Your instructions → Every line of the records that holds the word "image" should be copied out.
[[ Provided information open ]]
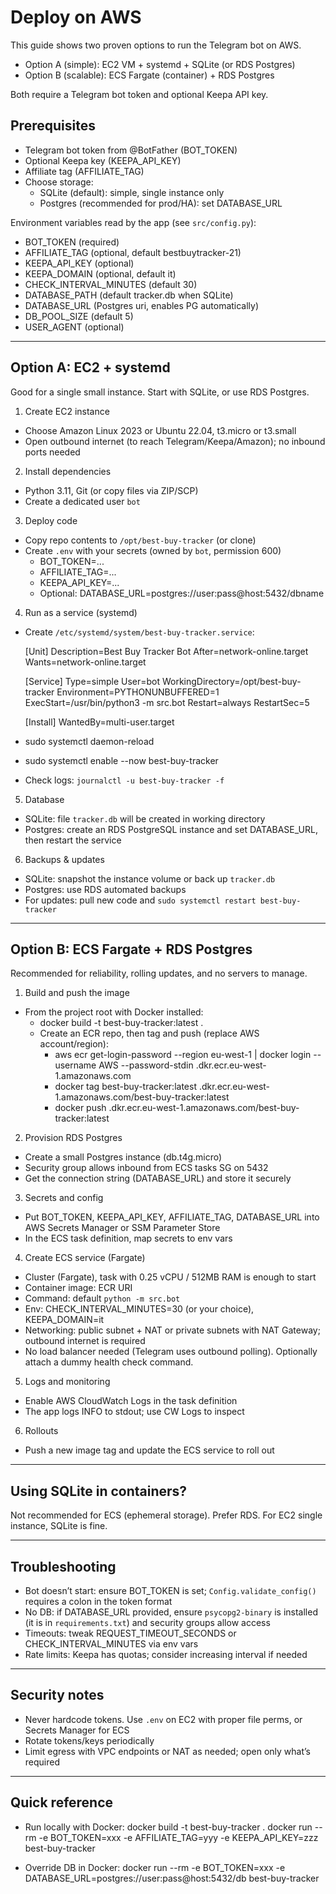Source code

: # Deploy on AWS

This guide shows two proven options to run the Telegram bot on AWS.

- Option A (simple): EC2 VM + systemd + SQLite (or RDS Postgres)
- Option B (scalable): ECS Fargate (container) + RDS Postgres

Both require a Telegram bot token and optional Keepa API key.

## Prerequisites

- Telegram bot token from @BotFather (BOT_TOKEN)
- Optional Keepa key (KEEPA_API_KEY)
- Affiliate tag (AFFILIATE_TAG)
- Choose storage:
  - SQLite (default): simple, single instance only
  - Postgres (recommended for prod/HA): set DATABASE_URL

Environment variables read by the app (see `src/config.py`):
- BOT_TOKEN (required)
- AFFILIATE_TAG (optional, default bestbuytracker-21)
- KEEPA_API_KEY (optional)
- KEEPA_DOMAIN (optional, default it)
- CHECK_INTERVAL_MINUTES (default 30)
- DATABASE_PATH (default tracker.db when SQLite)
- DATABASE_URL (Postgres uri, enables PG automatically)
- DB_POOL_SIZE (default 5)
- USER_AGENT (optional)

---

## Option A: EC2 + systemd

Good for a single small instance. Start with SQLite, or use RDS Postgres.

1) Create EC2 instance
- Choose Amazon Linux 2023 or Ubuntu 22.04, t3.micro or t3.small
- Open outbound internet (to reach Telegram/Keepa/Amazon); no inbound ports needed

2) Install dependencies
- Python 3.11, Git (or copy files via ZIP/SCP)
- Create a dedicated user `bot`

3) Deploy code
- Copy repo contents to `/opt/best-buy-tracker` (or clone)
- Create `.env` with your secrets (owned by `bot`, permission 600)
  - BOT_TOKEN=...
  - AFFILIATE_TAG=...
  - KEEPA_API_KEY=...
  - Optional: DATABASE_URL=postgres://user:pass@host:5432/dbname

4) Run as a service (systemd)
- Create `/etc/systemd/system/best-buy-tracker.service`:

  [Unit]
  Description=Best Buy Tracker Bot
  After=network-online.target
  Wants=network-online.target

  [Service]
  Type=simple
  User=bot
  WorkingDirectory=/opt/best-buy-tracker
  Environment=PYTHONUNBUFFERED=1
  ExecStart=/usr/bin/python3 -m src.bot
  Restart=always
  RestartSec=5

  [Install]
  WantedBy=multi-user.target

- sudo systemctl daemon-reload
- sudo systemctl enable --now best-buy-tracker
- Check logs: `journalctl -u best-buy-tracker -f`

5) Database
- SQLite: file `tracker.db` will be created in working directory
- Postgres: create an RDS PostgreSQL instance and set DATABASE_URL, then restart the service

6) Backups & updates
- SQLite: snapshot the instance volume or back up `tracker.db`
- Postgres: use RDS automated backups
- For updates: pull new code and `sudo systemctl restart best-buy-tracker`

---

## Option B: ECS Fargate + RDS Postgres

Recommended for reliability, rolling updates, and no servers to manage.

1) Build and push the image
- From the project root with Docker installed:
  - docker build -t best-buy-tracker:latest .
  - Create an ECR repo, then tag and push (replace AWS account/region):
    - aws ecr get-login-password --region eu-west-1 | docker login --username AWS --password-stdin <acc>.dkr.ecr.eu-west-1.amazonaws.com
    - docker tag best-buy-tracker:latest <acc>.dkr.ecr.eu-west-1.amazonaws.com/best-buy-tracker:latest
    - docker push <acc>.dkr.ecr.eu-west-1.amazonaws.com/best-buy-tracker:latest

2) Provision RDS Postgres
- Create a small Postgres instance (db.t4g.micro)
- Security group allows inbound from ECS tasks SG on 5432
- Get the connection string (DATABASE_URL) and store it securely

3) Secrets and config
- Put BOT_TOKEN, KEEPA_API_KEY, AFFILIATE_TAG, DATABASE_URL into AWS Secrets Manager or SSM Parameter Store
- In the ECS task definition, map secrets to env vars

4) Create ECS service (Fargate)
- Cluster (Fargate), task with 0.25 vCPU / 512MB RAM is enough to start
- Container image: ECR URI
- Command: default `python -m src.bot`
- Env: CHECK_INTERVAL_MINUTES=30 (or your choice), KEEPA_DOMAIN=it
- Networking: public subnet + NAT or private subnets with NAT Gateway; outbound internet is required
- No load balancer needed (Telegram uses outbound polling). Optionally attach a dummy health check command.

5) Logs and monitoring
- Enable AWS CloudWatch Logs in the task definition
- The app logs INFO to stdout; use CW Logs to inspect

6) Rollouts
- Push a new image tag and update the ECS service to roll out

---

## Using SQLite in containers?

Not recommended for ECS (ephemeral storage). Prefer RDS. For EC2 single instance, SQLite is fine.

---

## Troubleshooting

- Bot doesn’t start: ensure BOT_TOKEN is set; `Config.validate_config()` requires a colon in the token format
- No DB: if DATABASE_URL provided, ensure `psycopg2-binary` is installed (it is in `requirements.txt`) and security groups allow access
- Timeouts: tweak REQUEST_TIMEOUT_SECONDS or CHECK_INTERVAL_MINUTES via env vars
- Rate limits: Keepa has quotas; consider increasing interval if needed

---

## Security notes

- Never hardcode tokens. Use `.env` on EC2 with proper file perms, or Secrets Manager for ECS
- Rotate tokens/keys periodically
- Limit egress with VPC endpoints or NAT as needed; open only what’s required

---

## Quick reference

- Run locally with Docker:
  docker build -t best-buy-tracker .
  docker run --rm -e BOT_TOKEN=xxx -e AFFILIATE_TAG=yyy -e KEEPA_API_KEY=zzz best-buy-tracker

- Override DB in Docker:
  docker run --rm -e BOT_TOKEN=xxx -e DATABASE_URL=postgres://user:pass@host:5432/db best-buy-tracker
[[ Provided information closed ]]
Exercise output →
1) Build and push the image
- Container image: ECR URI
- Push a new image tag and update the ECS service to roll out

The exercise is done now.